• WHAT YOU HAVE TO DO:
The listing below holds a line with "documenting your progress" and a line with "### DNA extraction, library". Reproduce those two lines exactly, plus everything between them.

________________________

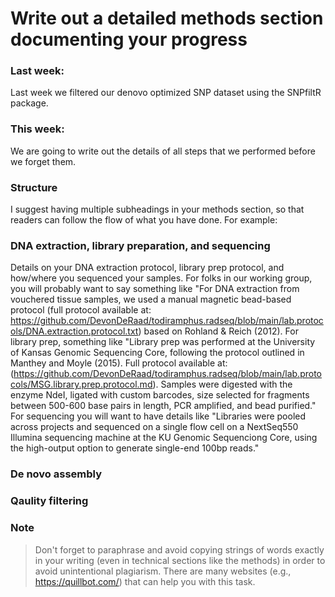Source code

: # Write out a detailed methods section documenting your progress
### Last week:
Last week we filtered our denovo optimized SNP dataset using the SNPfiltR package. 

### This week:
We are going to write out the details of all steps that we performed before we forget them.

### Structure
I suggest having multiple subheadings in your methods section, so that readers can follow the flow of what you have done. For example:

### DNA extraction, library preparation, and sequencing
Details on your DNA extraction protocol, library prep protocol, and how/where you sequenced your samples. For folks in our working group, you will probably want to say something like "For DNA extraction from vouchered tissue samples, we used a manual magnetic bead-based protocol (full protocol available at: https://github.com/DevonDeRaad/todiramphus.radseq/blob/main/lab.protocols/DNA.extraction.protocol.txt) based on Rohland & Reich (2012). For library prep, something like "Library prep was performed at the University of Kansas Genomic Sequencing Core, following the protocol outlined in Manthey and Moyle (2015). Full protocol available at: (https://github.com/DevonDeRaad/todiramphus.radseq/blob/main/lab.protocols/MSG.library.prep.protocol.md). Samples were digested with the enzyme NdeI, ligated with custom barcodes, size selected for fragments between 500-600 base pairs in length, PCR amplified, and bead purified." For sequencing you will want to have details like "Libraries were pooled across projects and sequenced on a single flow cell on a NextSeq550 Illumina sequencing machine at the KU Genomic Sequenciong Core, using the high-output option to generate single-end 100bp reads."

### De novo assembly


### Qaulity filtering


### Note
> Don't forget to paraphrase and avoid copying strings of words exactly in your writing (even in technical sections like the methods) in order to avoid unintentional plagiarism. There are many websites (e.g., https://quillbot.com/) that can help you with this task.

________________________

• EXERCISE ANSWER:
: # Write out a detailed methods section documenting your progress
### Last week:
Last week we filtered our denovo optimized SNP dataset using the SNPfiltR package. 

### This week:
We are going to write out the details of all steps that we performed before we forget them.

### Structure
I suggest having multiple subheadings in your methods section, so that readers can follow the flow of what you have done. For example:

### DNA extraction, library preparation, and sequencing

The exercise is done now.